◆ **What you will do**: Where does the word "jobr" appear in the data? Copy every line that holds it.

Stored items
··········
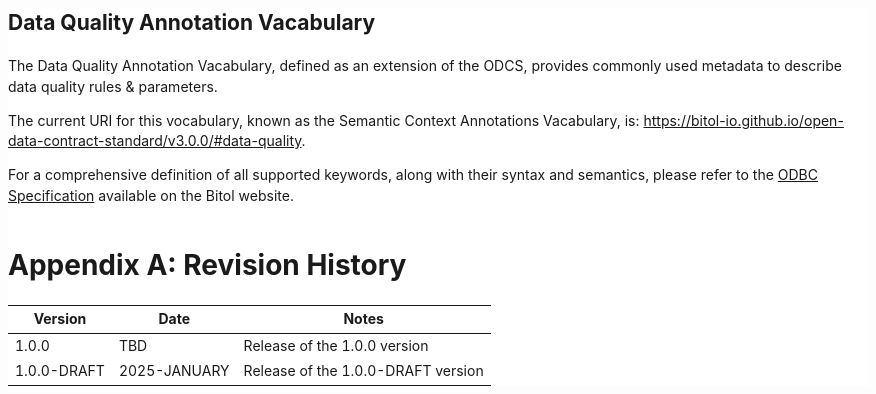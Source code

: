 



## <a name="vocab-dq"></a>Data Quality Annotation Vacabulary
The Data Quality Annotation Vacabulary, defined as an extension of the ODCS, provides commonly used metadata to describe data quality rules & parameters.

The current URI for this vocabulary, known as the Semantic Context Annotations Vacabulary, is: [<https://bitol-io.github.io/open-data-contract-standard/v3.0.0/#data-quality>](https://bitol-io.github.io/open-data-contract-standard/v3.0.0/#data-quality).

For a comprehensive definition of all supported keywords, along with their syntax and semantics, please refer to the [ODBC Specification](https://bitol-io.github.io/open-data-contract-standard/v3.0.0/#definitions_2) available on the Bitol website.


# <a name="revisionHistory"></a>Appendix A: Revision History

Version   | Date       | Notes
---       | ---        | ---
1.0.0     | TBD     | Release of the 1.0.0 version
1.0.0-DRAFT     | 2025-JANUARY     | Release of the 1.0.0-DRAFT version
··········
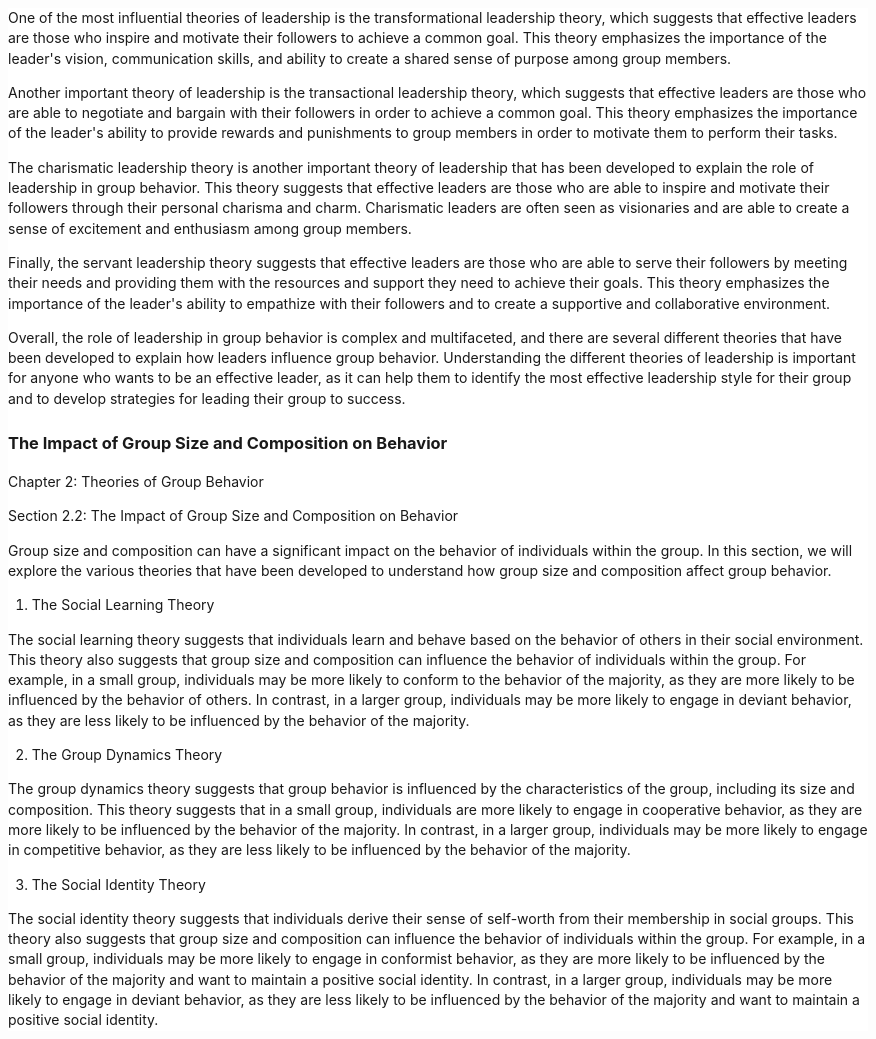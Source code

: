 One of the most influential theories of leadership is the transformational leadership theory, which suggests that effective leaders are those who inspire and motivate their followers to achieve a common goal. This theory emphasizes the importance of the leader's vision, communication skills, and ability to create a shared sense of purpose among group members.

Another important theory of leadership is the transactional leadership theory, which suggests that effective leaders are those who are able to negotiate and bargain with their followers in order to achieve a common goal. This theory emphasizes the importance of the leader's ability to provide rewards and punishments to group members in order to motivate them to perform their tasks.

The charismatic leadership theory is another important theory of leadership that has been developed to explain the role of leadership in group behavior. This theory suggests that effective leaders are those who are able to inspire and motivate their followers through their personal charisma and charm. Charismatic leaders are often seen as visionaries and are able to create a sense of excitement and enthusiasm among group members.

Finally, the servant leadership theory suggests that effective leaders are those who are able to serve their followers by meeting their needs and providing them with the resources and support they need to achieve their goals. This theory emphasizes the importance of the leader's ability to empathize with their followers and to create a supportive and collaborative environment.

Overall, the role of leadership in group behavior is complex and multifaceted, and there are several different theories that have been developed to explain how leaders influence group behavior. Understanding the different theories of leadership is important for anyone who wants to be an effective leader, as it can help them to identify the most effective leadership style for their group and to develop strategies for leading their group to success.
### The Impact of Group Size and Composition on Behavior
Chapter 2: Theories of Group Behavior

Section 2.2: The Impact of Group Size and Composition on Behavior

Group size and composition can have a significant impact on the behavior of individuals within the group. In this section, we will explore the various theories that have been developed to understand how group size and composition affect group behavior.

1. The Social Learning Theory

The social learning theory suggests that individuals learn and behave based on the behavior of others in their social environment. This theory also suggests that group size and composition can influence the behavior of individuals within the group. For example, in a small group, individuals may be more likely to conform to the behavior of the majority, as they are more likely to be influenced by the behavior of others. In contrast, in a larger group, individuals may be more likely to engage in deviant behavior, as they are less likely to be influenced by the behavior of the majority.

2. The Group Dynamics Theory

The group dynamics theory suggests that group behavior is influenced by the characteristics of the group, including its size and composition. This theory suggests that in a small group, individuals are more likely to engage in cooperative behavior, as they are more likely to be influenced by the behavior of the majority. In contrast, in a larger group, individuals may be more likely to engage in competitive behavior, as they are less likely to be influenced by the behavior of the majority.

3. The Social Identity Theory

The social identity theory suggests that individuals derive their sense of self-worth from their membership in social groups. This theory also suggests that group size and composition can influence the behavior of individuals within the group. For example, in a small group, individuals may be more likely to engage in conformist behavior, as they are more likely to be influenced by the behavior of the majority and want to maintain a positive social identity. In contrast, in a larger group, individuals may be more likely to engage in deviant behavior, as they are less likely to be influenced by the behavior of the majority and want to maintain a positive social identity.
··········
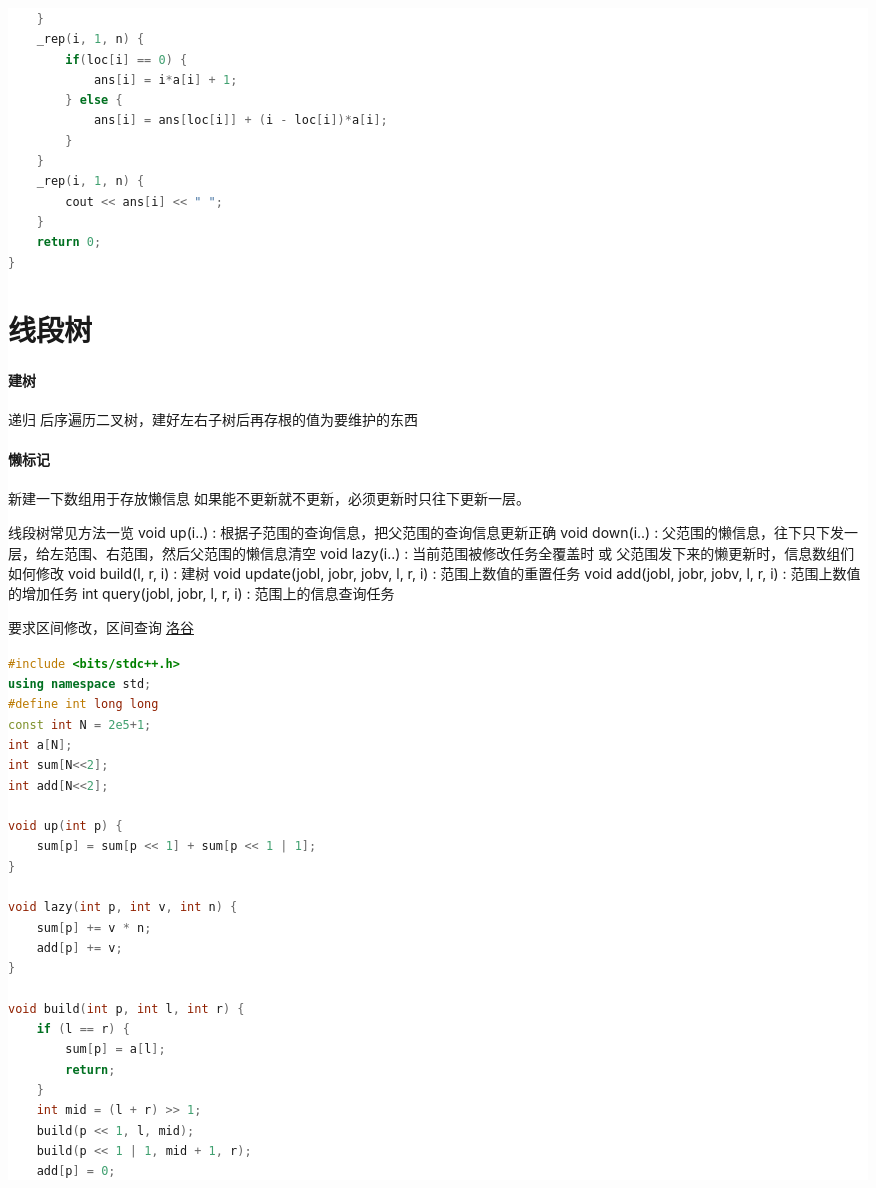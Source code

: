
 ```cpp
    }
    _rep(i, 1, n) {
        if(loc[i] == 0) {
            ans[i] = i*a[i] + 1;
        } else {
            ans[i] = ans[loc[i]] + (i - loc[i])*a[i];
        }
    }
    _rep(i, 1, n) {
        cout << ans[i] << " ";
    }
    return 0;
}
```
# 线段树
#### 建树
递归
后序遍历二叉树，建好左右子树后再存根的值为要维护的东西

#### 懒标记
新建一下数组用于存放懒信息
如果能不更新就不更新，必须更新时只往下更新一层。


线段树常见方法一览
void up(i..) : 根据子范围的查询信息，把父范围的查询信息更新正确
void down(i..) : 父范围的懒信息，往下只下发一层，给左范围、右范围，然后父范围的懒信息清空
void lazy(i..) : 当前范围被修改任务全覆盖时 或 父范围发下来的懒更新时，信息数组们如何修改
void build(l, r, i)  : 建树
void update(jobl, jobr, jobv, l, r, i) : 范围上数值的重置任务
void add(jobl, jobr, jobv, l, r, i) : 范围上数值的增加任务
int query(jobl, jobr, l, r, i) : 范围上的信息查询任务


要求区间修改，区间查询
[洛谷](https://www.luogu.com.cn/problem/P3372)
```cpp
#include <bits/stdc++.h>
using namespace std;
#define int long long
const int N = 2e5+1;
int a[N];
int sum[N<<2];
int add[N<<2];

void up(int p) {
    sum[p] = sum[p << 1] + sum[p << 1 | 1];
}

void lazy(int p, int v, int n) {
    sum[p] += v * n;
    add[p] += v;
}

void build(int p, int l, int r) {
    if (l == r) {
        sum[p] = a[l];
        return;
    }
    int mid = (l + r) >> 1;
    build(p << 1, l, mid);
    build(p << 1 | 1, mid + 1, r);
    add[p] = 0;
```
··········
◆ **Result of the task**:
void update(jobl, jobr, jobv, l, r, i) : 范围上数值的重置任务
void add(jobl, jobr, jobv, l, r, i) : 范围上数值的增加任务
int query(jobl, jobr, l, r, i) : 范围上的信息查询任务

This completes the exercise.